4. Representations and Warranties. To induce Agent and Lenders to enter into this Amendment, each Credit Party hereby represents and warrants to Agent and Lenders that:
(a) The execution, delivery and performance by such Credit Party of this Amendment and the transactions contemplated hereby is within its organizational power, have been duly authorized by all necessary action, have received all necessary governmental approval (if any shall be required), and do not and will not contravene or conflict with any provision of law applicable to such Credit Party, the articles of incorporation, by-laws or any other organizational document of such Credit Party, any order, judgment or decree of any court or governmental agency, or any agreement, instrument or document binding upon such Credit Party or any of its property;
(b) Each of the Credit Agreement and the other Loan Documents, as amended by this Amendment, are the legal, valid and binding obligation of such Credit Party, enforceable against such Credit Party in accordance with their terms, except as such enforceability may be limited by applicable bankruptcy, reorganization, moratorium, fraudulent transfer or other similar laws affecting creditors' rights generally or by principles governing the availability of equitable remedies;
(c) After giving effect to the amendments set forth herein, the representations and warranties contained in the Credit Agreement and the other Loan Documents are true and accurate (in all material respects if any such representation and warranty is not by its terms already qualified as to materiality) as of the date hereof with the same force and effect as if such had been made on and as of the date hereof (other than those which, by their terms, specifically are made as of a certain date prior to the date hereof); and
(d) Such Credit Party has performed in all material respects all of its obligations under the Credit Agreement and the Loan Documents to be performed by it on or before the date hereof and as of the date hereof, such Credit Party is in compliance in all material respects with all applicable terms and provisions of the Credit Agreement and each of the Loan Documents to be observed and performed by it and no Event of Default or other event which, upon notice or lapse of time or both, would constitute an Event of Default, has occurred.
5. Reaffirmation of Collateral Documents.

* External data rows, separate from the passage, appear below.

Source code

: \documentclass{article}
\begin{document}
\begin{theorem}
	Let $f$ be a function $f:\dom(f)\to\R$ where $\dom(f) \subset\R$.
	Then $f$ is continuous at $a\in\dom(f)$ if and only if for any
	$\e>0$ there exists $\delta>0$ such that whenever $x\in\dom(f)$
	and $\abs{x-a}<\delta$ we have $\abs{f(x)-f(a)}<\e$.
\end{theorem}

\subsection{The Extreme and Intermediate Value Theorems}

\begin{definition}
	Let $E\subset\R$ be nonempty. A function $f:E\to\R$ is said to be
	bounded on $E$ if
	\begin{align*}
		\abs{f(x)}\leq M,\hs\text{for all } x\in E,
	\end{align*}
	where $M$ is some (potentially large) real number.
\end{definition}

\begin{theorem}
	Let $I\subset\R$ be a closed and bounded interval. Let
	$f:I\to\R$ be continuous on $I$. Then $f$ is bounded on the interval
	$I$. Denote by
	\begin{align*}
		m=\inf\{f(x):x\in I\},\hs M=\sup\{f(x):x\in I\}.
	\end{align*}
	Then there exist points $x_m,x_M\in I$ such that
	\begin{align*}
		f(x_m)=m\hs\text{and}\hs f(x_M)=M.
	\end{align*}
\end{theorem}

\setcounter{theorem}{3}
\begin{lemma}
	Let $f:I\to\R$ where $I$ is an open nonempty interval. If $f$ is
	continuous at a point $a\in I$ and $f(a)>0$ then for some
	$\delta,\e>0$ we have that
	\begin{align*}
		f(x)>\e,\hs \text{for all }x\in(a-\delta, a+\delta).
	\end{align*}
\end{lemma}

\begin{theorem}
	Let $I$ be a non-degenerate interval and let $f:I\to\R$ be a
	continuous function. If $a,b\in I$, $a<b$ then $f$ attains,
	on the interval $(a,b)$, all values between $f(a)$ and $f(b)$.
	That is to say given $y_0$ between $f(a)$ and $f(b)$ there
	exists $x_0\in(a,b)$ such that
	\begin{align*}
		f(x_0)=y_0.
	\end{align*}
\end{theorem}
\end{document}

Each Credit Party hereby (a) affirms that (i) except as expressly contained herein, nothing contained therein shall modify in any respect whatsoever any of its obligations under any of the Collateral Documents to which it is a party and (ii) each such Collateral Document is and shall continue to remain in full force and effect and (b) agrees that all references in any of the Loan Documents to the "Obligations" shall be deemed to refer to the definition of "Obligations" as amended by this Amendment and as otherwise amended from time to time.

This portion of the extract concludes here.